Apps also run background processes. They sync. They check for updates. They refresh content you'll never see. Each process uses battery, bandwidth, and processing power. The impact from one app is small. The cumulative impact from 40 unused apps is real.

Then there's the data collection. Apps send usage data, device identifiers, and behavioral information back to their servers. Some of this is functional. Some of it feeds advertising profiles. When you delete an app, the company keeps the data they already collected, but they stop collecting new data from your device.

CISA's mobile device guidance recommends regular app audits as part of basic device hygiene. The goal isn't paranoia. It's reducing unnecessary exposure.

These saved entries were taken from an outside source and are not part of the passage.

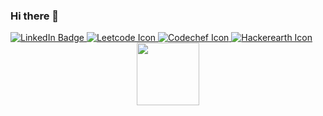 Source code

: ### Hi there 👋

<div id="badges">
  <a href="https://www.linkedin.com/in/mridulrastogi/">
    <img src="https://img.shields.io/badge/LinkedIn-blue?style=for-the-badge&logo=linkedin&logoColor=white" alt="LinkedIn Badge"/>
  </a>
  <a href="https://leetcode.com/m-rid-ul/">
    <img src="https://img.shields.io/badge/Profile-Leetcode-yellow" alt="Leetcode Icon"/>
  </a>
  <a href="https://www.codechef.com/users/mridul_mr">
    <img src="https://img.shields.io/badge/Profile-Codechef-Brown" alt="Codechef Icon"/>
  </a>
  <a href="https://www.hackerearth.com/@mridul_mr">
    <img src="https://img.shields.io/badge/Profile-Hackerearth-blue" alt="Hackerearth Icon"/>
  </a>
</div>

<div id="header" align="center">
  <img src="[https://media.giphy.com/media/M9gbBd9nbDrOTu1Mqx/giphy.gif](https://c.tenor.com/2uyENRmiUt0AAAAC/coding.gif)" width="100"/>
</div>

<div data-iframe-width="150" data-iframe-height="270" data-share-badge-id="d1e84c8f-9bb7-4b37-87cd-966c5f64ac39" data-share-badge-host="https://www.credly.com">
</div>
<script type="text/javascript" async src="//cdn.credly.com/assets/utilities/embed.js">
</script>
<!--
**MridulRastogi/MridulRastogi** is a ✨ _special_ ✨ repository because its `README.md` (this file) appears on your GitHub profile.

Here are some ideas to get you started:

- 🔭 I’m currently working on ...
- 🌱 I’m currently learning ...
- 👯 I’m looking to collaborate on ...
- 🤔 I’m looking for help with ...
- 💬 Ask me about ...
- 📫 How to reach me: ...
- 😄 Pronouns: ...
- ⚡ Fun fact: ...
-->
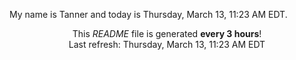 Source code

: My name is Tanner and today is Thursday, March 13, 11:23 AM EDT.

<p align="center">This <i>README</i> file is generated <b>every 3 hours</b>!</br>Last refresh: Thursday, March 13, 11:23 AM EDT<br /></p>

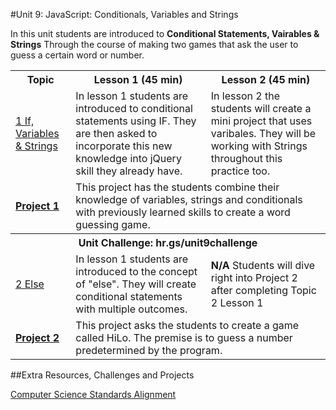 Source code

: #Unit 9: JavaScript: Conditionals, Variables and Strings

In this unit students are introduced to **Conditional Statements, Vairables & Strings** Through the course of making two games that ask the user to guess a certain word or number.
<table>
<tr>
	<th>Topic</th>
	<th>Lesson 1 (45 min)</th>
	<th>Lesson 2 (45 min)</th>
</tr>
<tr>
	<td><a href="topics/topic1">1 If, Variables & Strings</a></td>
	<td>In lesson 1 students are introduced to conditional statements using IF. They are then asked to incorporate this new knowledge into jQuery skill they already have.   </td>
	<td>In lesson 2 the students will create a mini project that uses varibales. They will be working with Strings throughout this practice too.</td>
</tr>
<tr>
	<td><strong><a href="projects/project1">Project 1</a></strong></td>
	<td colspan="2">This project has the students combine their knowledge of variables, strings and conditionals with previously learned skills to create a word guessing game.</td>
</tr>
<tr>
	<th align="center" colspan="3">Unit Challenge: hr.gs/unit9challenge </th>
</tr>
<tr>
	<td><a href="topics/topic2">2 Else</a></td>
	<td>In lesson 1 students are introduced to the concept of "else". They will create conditional statements with multiple outcomes.  </td>
	<td><strong>N/A</strong> Students will dive right into Project 2 after completing Topic 2 Lesson 1 </td>
</tr>
<tr>
	<td><strong><a href="projects/project2">Project 2</a></strong></td>
	<td colspan="2">This project asks the students to create a game called HiLo. The premise is to guess a number predetermined by the program.</td>
</tr>


</table>


##Extra Resources, Challenges and Projects


[Computer Science Standards Alignment](csStandards.md)



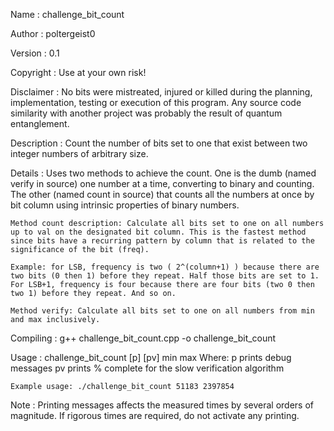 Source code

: Name        : challenge_bit_count

Author      : poltergeist0

Version     : 0.1

Copyright   : Use at your own risk!

Disclaimer  : No bits were mistreated, injured or killed during the planning, implementation, testing or execution of this program. Any source code similarity with another project was probably the result of quantum entanglement.

Description : Count the number of bits set to one that exist between two integer numbers of arbitrary size.

Details     : Uses two methods to achieve the count. One is the dumb (named verify in source) one number at a time, converting to binary and counting. The other (named count in source) that counts all the numbers at once by bit column using intrinsic properties of binary numbers.

	Method count description: Calculate all bits set to one on all numbers up to val on the designated bit column. This is the fastest method since bits have a recurring pattern by column that is related to the significance of the bit (freq).
	
	Example: for LSB, frequency is two ( 2^(column+1) ) because there are two bits (0 then 1) before they repeat. Half those bits are set to 1.  For LSB+1, frequency is four because there are four bits (two 0 then two 1) before they repeat. And so on.
	
	Method verify: Calculate all bits set to one on all numbers from min and max inclusively.

Compiling   : g++ challenge_bit_count.cpp -o challenge_bit_count 

Usage       : challenge_bit_count [p] [pv] min max
	Where:
		p	prints debug messages
		pv	prints % complete for the slow verification algorithm

	Example usage: ./challenge_bit_count 51183 2397854

Note        : Printing messages affects the measured times by several orders of magnitude. If rigorous times are required, do not activate any printing.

Category 1: Apps you haven't opened in three months

This is the easiest category. If you haven't used it in 90 days, you don't need it installed.

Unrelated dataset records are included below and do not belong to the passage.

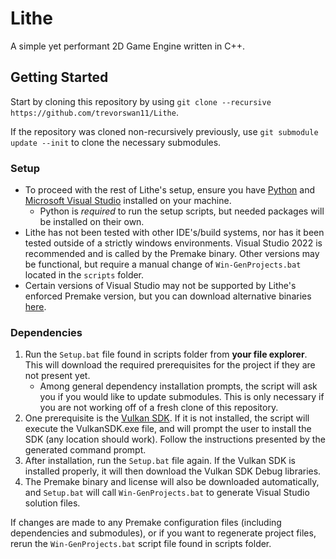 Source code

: # Lithe
A simple yet performant 2D Game Engine written in C++.

## Getting Started
Start by cloning this repository by using `git clone --recursive https://github.com/trevorswan11/Lithe`.

If the repository was cloned non-recursively previously, use `git submodule update --init` to clone the necessary submodules.

### Setup
- To proceed with the rest of Lithe's setup, ensure you have [Python](https://www.python.org/downloads/) and [Microsoft Visual Studio](https://visualstudio.microsoft.com/) installed on your machine. 
    - Python is *required* to run the setup scripts, but needed packages will be installed on their own. 
- Lithe has not been tested with other IDE's/build systems, nor has it been tested outside of a strictly windows environments. Visual Studio 2022 is recommended and is called by the Premake binary. Other versions may be functional, but require a manual change of `Win-GenProjects.bat` located in the `scripts` folder. 
- Certain versions of Visual Studio may not be supported by Lithe's enforced Premake version, but you can download alternative binaries [here](https://github.com/premake/premake-core/releases/). 

### Dependencies
1. Run the `Setup.bat` file found in scripts folder from **your file explorer**. This will download the required prerequisites for the project if they are not present yet.
    - Among general dependency installation prompts, the script will ask you if you would like to update submodules. This is only necessary if you are not working off of a fresh clone of this repository.
2. One prerequisite is the [Vulkan SDK](https://vulkan.lunarg.com/). If it is not installed, the script will execute the VulkanSDK.exe file, and will prompt the user to install the SDK (any location should work). Follow the instructions presented by the generated command prompt.
3. After installation, run the `Setup.bat` file again. If the Vulkan SDK is installed properly, it will then download the Vulkan SDK Debug libraries.
4. The Premake binary and license will also be downloaded automatically, and `Setup.bat` will call `Win-GenProjects.bat` to generate Visual Studio solution files.

If changes are made to any Premake configuration files (including dependencies and submodules), or if you want to regenerate project files, rerun the `Win-GenProjects.bat` script file found in scripts folder. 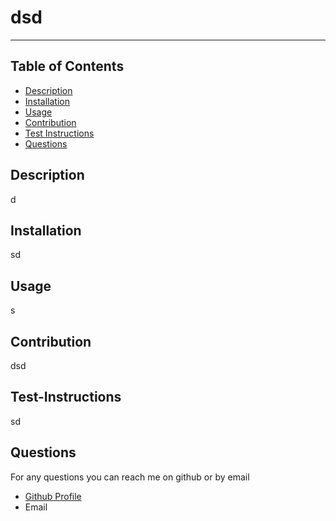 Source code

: # dsd
----
## Table of Contents
- [Description](#description)
- [Installation](#installation)
- [Usage](#usage)
- [Contribution](#contribution)
- [Test Instructions](#test-instructions)
- [Questions](#Questions)

## Description
d

## Installation
sd

## Usage
s

## Contribution
dsd

## Test-Instructions
sd

## Questions
For any questions you can reach me on github or by email
- [Github Profile](https://github.com/sdsdd)
- Email 
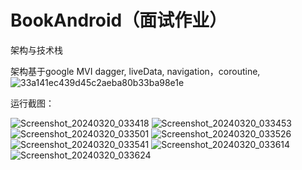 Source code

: # BookAndroid（面试作业）

架构与技术栈

架构基于google MVI
dagger, liveData, navigation，coroutine, 
![33a141ec439d45c2aeba80b33ba98e1e](https://github.com/Buzzfease/BookAndroid/assets/30476209/83d8ad24-b06b-4171-b055-d2a29f2b40c1)



运行截图：

![Screenshot_20240320_033418](https://github.com/Buzzfease/BookAndroid/assets/30476209/74663f7f-975c-40fc-93c1-1e0ed0ec2713)
![Screenshot_20240320_033453](https://github.com/Buzzfease/BookAndroid/assets/30476209/95646c2c-805e-4cec-a914-d1580212227f)
![Screenshot_20240320_033501](https://github.com/Buzzfease/BookAndroid/assets/30476209/a396e84b-0e76-4113-aba2-be48453384cb)
![Screenshot_20240320_033526](https://github.com/Buzzfease/BookAndroid/assets/30476209/7611f653-c559-4d2a-a2cc-87224a0462d7)
![Screenshot_20240320_033541](https://github.com/Buzzfease/BookAndroid/assets/30476209/cbf4665e-3b26-4d3e-b7e6-9cfebcae2a32)
![Screenshot_20240320_033614](https://github.com/Buzzfease/BookAndroid/assets/30476209/5b1351c3-72ef-438c-94f4-813262cd9fb3)
![Screenshot_20240320_033624](https://github.com/Buzzfease/BookAndroid/assets/30476209/59cf644b-5d6b-44e6-a95d-5f3661e44757)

Your phone tracks this. On iPhone, go to Settings > Screen Time > See All Activity > scroll down to Most Used. On Android, go to Settings > Digital Wellbeing > Dashboard > scroll to see app usage.

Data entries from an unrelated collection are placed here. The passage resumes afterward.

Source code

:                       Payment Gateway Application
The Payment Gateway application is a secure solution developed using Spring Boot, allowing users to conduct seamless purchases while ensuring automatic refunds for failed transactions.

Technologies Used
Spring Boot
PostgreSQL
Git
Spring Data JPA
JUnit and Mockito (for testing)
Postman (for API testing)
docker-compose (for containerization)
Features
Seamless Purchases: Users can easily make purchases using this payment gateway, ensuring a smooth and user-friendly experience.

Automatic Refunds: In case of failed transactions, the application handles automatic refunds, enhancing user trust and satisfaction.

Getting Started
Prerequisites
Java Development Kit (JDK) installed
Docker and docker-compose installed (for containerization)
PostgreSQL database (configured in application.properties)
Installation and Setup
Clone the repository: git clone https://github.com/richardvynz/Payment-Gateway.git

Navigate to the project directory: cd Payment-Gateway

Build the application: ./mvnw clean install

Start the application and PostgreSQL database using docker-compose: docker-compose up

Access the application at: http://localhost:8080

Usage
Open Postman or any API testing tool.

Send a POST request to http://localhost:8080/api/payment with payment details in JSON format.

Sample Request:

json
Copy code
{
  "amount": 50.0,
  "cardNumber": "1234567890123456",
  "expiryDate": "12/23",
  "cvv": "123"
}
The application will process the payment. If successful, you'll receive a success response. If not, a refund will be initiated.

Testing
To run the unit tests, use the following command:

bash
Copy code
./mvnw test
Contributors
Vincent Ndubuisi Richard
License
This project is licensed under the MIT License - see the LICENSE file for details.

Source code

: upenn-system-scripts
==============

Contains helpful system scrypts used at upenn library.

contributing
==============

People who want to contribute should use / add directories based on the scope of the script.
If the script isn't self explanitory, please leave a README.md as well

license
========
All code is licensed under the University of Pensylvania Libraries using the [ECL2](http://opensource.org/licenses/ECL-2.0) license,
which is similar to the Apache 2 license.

Look at the apps with zero minutes in the last week. Then check the last month. If an app shows zero usage for multiple weeks, it's a deletion candidate.

Common examples: airline apps you installed for one trip, restaurant apps you used once, retail apps you downloaded for a single purchase, games you played for three days and forgot about, productivity apps you tried and abandoned.

The test is simple: when did I last open this? If the answer is "I don't remember," delete it.

You can always reinstall. App stores keep your purchase history. Deleting a paid app doesn't erase your license. You're not losing anything except the installation.

Category 2: Duplicate functionality apps

You don't need three weather apps. You don't need two calculators. You don't need four note-taking apps.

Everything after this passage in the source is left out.